20. I do not want to subscribe to a fully constructivist view about romantic love, I do not want, namely, to argue that romantic love is merely a social construct. As Jónasdóttir argues, love in its most basic, anthropological meaning, which includes also romantic, heterosexual love, has to be considered as both natural and social. Unfortunately, this is not the context to examine the properly natural components of romantic love and to depict the intertwinement of society and nature that pertains to love.

21. It is possible, however, that the separation between ecstatic eroticism and care becomes the pattern also regulating the love relationship between two gay men (or lesbian women). In this case, the relationship might become exploitative as well.

22. The following examples refer to African Americans since the literature targeting love and racial oppression in the U.S. context is large. In other social and geographical contexts, racial and ethnical relations are characterized by different traits.

23. The consequent strategies enacted by these women for resisting but also autonomously appropriate such ascriptions might also give rise to conceptions of love and romance that challenge hegemonic, ‘bourgeois’ notions of love and romance. Regretfully, I cannot address here the ways in which nonwhite feminists have conceived of love by openly challenging some of the norms I have briefly listed under (i); for some precious indications, see e.g. Lugones (Citation1987), Hooks Citation2000, Lorde (Citation2007), Ureña (Citation2017).

24. Black women who compete on these markets tend to make themselves more acceptable, desirable, by ‘endorsing traditional gender ideology. In a context in which men are intimidated if not repelled by “strong women”, becoming more submissive seemingly increases a woman’s chances of finding a Black male partner’ (Collins Citation2004, p. 256).

25. Explanations for this double standard is rooted in the history of slavery in the United States: Historically, ‘good Black women’ were those who managed to resist White men assaults and advances; on the contrary, Black men’s intercourse with White women was a proof of their masculinity and a tactic of resistance against White male power (Collins Citation2004, p. 262).

26. This topic has been recently disclosed to the broad public by Moonlight, a movie directed by Barry Jenkins released in 2016, which won three awards, for Best Picture, Best Supporting Actor and Best Adapted Screenplay, at the 89th Academy Awards.

27. These statements are only working hypotheses for subsequent inquiries.
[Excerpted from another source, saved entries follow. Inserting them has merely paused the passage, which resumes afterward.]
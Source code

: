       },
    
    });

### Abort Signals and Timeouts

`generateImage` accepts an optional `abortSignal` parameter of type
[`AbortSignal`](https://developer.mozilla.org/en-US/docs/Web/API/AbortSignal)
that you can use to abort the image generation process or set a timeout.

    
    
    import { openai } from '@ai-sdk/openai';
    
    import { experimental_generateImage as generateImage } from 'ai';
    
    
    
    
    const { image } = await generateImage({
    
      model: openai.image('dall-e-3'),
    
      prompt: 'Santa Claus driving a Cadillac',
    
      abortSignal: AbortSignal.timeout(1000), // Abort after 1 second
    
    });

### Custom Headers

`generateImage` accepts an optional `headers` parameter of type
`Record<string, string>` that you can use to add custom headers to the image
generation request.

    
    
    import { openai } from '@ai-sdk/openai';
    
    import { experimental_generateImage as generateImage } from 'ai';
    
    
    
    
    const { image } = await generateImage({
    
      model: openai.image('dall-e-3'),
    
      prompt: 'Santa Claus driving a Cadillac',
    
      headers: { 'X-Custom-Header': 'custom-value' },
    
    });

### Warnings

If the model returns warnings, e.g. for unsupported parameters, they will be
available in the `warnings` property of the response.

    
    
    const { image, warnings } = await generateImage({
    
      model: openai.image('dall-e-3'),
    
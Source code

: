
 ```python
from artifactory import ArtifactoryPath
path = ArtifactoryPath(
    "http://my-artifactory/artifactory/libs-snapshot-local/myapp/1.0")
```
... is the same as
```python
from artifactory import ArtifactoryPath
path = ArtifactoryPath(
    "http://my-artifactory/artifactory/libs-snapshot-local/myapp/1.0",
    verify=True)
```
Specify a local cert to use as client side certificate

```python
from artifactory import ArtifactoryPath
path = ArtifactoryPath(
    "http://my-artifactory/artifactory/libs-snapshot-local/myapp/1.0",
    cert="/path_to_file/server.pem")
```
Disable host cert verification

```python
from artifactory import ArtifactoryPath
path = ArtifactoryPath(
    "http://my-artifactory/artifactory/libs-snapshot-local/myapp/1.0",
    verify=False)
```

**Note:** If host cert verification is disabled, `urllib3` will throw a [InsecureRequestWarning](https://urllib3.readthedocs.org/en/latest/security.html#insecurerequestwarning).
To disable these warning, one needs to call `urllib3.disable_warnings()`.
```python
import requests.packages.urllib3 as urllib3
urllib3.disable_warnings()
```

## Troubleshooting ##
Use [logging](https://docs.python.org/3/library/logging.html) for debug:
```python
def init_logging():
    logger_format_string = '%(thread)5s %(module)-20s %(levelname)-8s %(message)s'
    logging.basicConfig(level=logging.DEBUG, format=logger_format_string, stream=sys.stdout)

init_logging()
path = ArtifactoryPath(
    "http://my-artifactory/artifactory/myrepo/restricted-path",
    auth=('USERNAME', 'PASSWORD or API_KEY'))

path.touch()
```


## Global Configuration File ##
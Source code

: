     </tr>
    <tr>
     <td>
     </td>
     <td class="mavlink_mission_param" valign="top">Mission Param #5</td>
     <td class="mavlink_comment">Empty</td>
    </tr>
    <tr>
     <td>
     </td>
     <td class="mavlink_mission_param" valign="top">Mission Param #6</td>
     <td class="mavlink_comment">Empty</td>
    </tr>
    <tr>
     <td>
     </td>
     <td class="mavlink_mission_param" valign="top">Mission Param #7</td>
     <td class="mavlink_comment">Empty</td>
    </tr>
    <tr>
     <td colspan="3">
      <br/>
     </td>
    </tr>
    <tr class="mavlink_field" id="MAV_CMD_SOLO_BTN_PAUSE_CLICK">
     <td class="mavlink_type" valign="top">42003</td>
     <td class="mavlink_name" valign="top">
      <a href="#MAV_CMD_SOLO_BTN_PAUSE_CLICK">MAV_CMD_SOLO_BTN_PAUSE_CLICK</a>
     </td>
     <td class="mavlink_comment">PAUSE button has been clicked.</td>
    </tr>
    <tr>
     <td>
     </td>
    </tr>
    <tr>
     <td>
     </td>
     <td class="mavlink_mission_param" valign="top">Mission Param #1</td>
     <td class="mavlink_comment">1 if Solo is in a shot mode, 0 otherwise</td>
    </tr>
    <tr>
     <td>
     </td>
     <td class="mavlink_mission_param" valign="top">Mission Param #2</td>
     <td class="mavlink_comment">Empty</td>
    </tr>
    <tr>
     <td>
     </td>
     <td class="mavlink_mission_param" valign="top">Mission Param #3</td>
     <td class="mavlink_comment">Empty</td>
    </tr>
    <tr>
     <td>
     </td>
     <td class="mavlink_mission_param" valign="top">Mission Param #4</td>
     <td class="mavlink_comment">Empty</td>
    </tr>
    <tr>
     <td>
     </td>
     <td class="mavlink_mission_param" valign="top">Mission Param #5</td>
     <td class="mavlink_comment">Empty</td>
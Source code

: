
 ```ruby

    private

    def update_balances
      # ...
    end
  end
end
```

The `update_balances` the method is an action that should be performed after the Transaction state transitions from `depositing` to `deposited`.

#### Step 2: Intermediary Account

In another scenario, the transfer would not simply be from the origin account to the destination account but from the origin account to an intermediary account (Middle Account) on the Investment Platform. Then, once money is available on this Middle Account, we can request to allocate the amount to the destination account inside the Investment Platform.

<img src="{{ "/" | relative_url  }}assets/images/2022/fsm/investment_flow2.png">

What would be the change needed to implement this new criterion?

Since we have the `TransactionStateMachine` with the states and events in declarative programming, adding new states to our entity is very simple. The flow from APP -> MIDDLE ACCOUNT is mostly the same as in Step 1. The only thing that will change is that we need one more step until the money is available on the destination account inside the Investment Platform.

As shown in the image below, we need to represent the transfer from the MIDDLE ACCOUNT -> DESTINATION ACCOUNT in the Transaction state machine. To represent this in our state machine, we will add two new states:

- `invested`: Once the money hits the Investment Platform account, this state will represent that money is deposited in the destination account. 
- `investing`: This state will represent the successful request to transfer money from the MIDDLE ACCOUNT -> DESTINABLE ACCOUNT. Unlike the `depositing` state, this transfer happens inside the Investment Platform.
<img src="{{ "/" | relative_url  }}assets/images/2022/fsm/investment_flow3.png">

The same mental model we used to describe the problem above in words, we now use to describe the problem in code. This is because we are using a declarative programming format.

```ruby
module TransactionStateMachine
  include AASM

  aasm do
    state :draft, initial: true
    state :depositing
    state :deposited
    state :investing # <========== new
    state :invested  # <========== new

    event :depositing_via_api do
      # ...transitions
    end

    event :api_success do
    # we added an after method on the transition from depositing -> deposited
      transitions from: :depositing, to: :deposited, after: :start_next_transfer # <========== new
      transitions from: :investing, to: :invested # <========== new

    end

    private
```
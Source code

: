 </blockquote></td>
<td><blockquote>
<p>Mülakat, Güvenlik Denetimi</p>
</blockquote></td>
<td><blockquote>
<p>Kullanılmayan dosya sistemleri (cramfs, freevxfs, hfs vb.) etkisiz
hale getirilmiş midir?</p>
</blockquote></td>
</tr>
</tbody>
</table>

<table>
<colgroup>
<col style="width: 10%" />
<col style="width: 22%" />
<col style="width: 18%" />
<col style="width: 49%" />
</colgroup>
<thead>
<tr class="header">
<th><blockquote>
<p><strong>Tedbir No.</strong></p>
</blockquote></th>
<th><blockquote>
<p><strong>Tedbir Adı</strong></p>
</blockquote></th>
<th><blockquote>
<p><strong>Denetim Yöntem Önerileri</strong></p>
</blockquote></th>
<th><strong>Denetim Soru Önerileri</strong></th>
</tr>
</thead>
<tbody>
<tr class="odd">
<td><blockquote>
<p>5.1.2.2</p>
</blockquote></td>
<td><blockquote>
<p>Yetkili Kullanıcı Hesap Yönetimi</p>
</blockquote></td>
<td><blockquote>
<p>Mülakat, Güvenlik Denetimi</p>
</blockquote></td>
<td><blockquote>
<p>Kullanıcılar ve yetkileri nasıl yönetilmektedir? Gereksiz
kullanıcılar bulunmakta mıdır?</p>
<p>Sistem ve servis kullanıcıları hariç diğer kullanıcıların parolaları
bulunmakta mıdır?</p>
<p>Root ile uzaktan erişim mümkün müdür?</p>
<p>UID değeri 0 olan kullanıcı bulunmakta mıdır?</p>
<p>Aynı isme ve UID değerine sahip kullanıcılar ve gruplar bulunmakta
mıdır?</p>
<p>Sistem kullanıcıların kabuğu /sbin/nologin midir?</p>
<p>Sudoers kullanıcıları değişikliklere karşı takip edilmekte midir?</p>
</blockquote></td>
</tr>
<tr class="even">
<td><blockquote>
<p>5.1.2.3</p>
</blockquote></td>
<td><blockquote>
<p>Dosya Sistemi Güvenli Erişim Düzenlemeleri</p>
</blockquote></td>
Recently, I have argued that one distinctive feature of present-day neoliberal society, namely its fixation on moral and economic debt/guilt, does reinforce traditional, dichotomous gender identities (Gregoratto Citation2017).

28. This idea of love recalls Audre Lorde’s (Citation2007) conception of ‘the power of the erotic’. In her view, powerful love is both suppressed under the current sexist, racist and capitalist social order, but also one of the resources and potentials to rely upon in the struggle against this order. As previously seen, on Jónasdóttir’s (Citation2011) account love power is the capacity to transform both the self and the collectivity (pp. 13–14). On the analogies and differences between Lorde’s erotic love as power and Jónasdóttir’s notion of love power, see Barriteau (Citation2014).